UnwindStacktraces

Ubuntu Open Week - Unwinding Stacktraces - Emmet Hikory - Sat, May 3, 2008

=== ompaul changed the topic of #ubuntu-classroom to: Ubuntu Open Week | Information and Logs: https://wiki.ubuntu.com/UbuntuOpenWeek | How to ask questions: https://wiki.ubuntu.com/UbuntuOpenWeek/Rules | Ask questions in #ubuntu-classroom-chat, prefaced with "QUESTION:" |See https://wiki.ubuntu.com/UbuntuOpenWeek/JoiningIn to filter out channel noise | Next up: Unwinding Stacktraces - Emmet Hikory (15:00, UTC)

[16:00] <jcastro> Ok, let's get started

[16:00] <jcastro> welcome back everyone to the last day of OpenWeek

[16:00] <jcastro> thanks for coming out on a Saturday! Smile :)

[16:00] <jcastro> The last set of sessions are listed here:

[16:00] <jcastro> https://wiki.ubuntu.com/UbuntuOpenWeek/

[16:00] <jcastro> First up we have Emmet Hikory with "Unwinding Stacktraces"

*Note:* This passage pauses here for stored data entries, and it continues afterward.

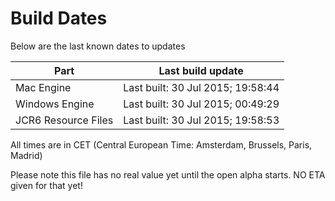 # Build Dates

Below are the last known dates to updates

Part | Last build update
-----|-----
Mac Engine | Last built: 30 Jul 2015; 19:58:44
Windows Engine | Last built: 30 Jul 2015; 00:49:29
JCR6 Resource Files | Last built: 30 Jul 2015; 19:58:53
All times are in CET (Central European Time: Amsterdam, Brussels, Paris, Madrid)


Please note this file has no real value yet until the open alpha starts. NO ETA given for that yet!
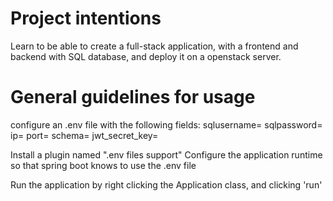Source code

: # Project intentions
Learn to be able to create a full-stack application,
with a frontend and backend with SQL database, and deploy it on a
openstack server.

# General guidelines for usage

configure an .env file with the following fields:
sqlusername=
sqlpassword=
ip=
port=
schema=
jwt_secret_key=

Install a plugin named ".env files support"
Configure the application runtime so that spring boot knows to use the .env file

Run the application by right clicking the Application class, and clicking 'run'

[16:00] <jcastro> persia: take it away!

[16:01] <persia> Welcome to Unwinding Stacktraces.

[16:01] <persia> The intent of this discussion is to describe a stacktrace, explain how to find bugs with stacktraces, and walk through the process of investigation to be able to find (and fix) the bug.

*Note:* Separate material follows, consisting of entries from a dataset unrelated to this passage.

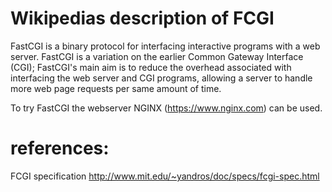 # Wikipedias description of FCGI

FastCGI is a binary protocol for interfacing interactive programs with a web server. 
FastCGI is a variation on the earlier Common Gateway Interface (CGI); FastCGI's main 
aim is to reduce the overhead associated with interfacing the web server and CGI programs, 
allowing a server to handle more web page requests per same amount of time. 

To try FastCGI the webserver NGINX (https://www.nginx.com) can be used.


# references:

FCGI specification   http://www.mit.edu/~yandros/doc/specs/fcgi-spec.html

[16:01] <persia> Feel free to interrupt with specific questions or requests for clarification at any time, and there will be a more general question period at the end.

[16:02] <persia> As a program executes, it typically involved calling some sequence of functions, each of which will call further functions, and so on.

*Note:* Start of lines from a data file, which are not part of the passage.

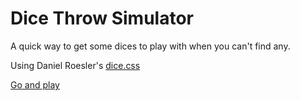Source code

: # Dice Throw Simulator

A quick way to get some dices to play with when you can't find any.

Using Daniel Roesler's [dice.css](https://github.com/diafygi/dice-css)

[Go and play](https://codepo8.github.io/dice-throw-simulator/index.html)

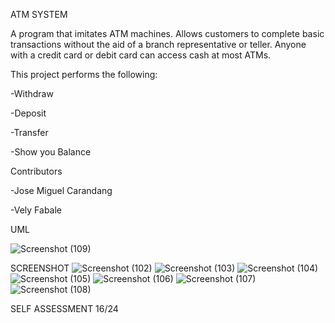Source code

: ATM SYSTEM

A program that imitates ATM machines. Allows customers to complete basic transactions without the aid of a branch representative or teller. Anyone with a credit card or debit card can access cash at most ATMs.

This project performs the following:

-Withdraw

-Deposit

-Transfer

-Show you Balance

Contributors

-Jose Miguel Carandang

-Vely Fabale

UML

![Screenshot (109)](https://user-images.githubusercontent.com/119269503/206936831-f061952b-7714-4eac-b311-0da07b5f6c0a.png)

SCREENSHOT
![Screenshot (102)](https://user-images.githubusercontent.com/119269503/206936765-aeb92e6c-2583-4fa0-b99b-c0f49a17e2ec.png)
![Screenshot (103)](https://user-images.githubusercontent.com/119269503/206936780-5bccfc70-1d75-4ab3-be7e-0745fb3a1062.png)
![Screenshot (104)](https://user-images.githubusercontent.com/119269503/206936786-4e2b6472-4d1b-4b80-87cc-f9391c2675f3.png)
![Screenshot (105)](https://user-images.githubusercontent.com/119269503/206936788-deb480f9-7488-4761-bd00-c5778908518e.png)
![Screenshot (106)](https://user-images.githubusercontent.com/119269503/206936792-377fc3b9-2921-4b0e-9bb3-5692932330d1.png)
![Screenshot (107)](https://user-images.githubusercontent.com/119269503/206936797-2a8217f4-4535-4dc0-be73-558eb18e6b05.png)
![Screenshot (108)](https://user-images.githubusercontent.com/119269503/206936803-5b61df07-9f2b-426e-9c1d-36a17427eeb3.png)

SELF ASSESSMENT
16/24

[16:03] <persia> The current state of the running program is stored in the stack, and a stack trace is simply a dump of all the information in the stack at the time the trace is taken.

[16:03] <persia> For the interesting stacktraces, this is usually the point at which the program crashes, but it can be any point.

[16:04] <persia> s an example, at the point where we print the second 'l' in the following simple program: int main() { printf("Hello World\n"); } the stack consists of three interesting frames (and some initialisation)

[16:04] <persia> At the top (#0), we have the actual character display, with a local variable holding 'l'.

[16:04] <persia> The next frame (#1) is printf(), with the local variable "Hello World".

[16:04] <persia> The third (#2) is main(), with no local variables, reprenting our program.

[16:05] <persia> A more complex example may be found from http://launchpadlibrarian.net/9409147/Stacktrace.txt, which is a crash in w3m: a text-mode browser.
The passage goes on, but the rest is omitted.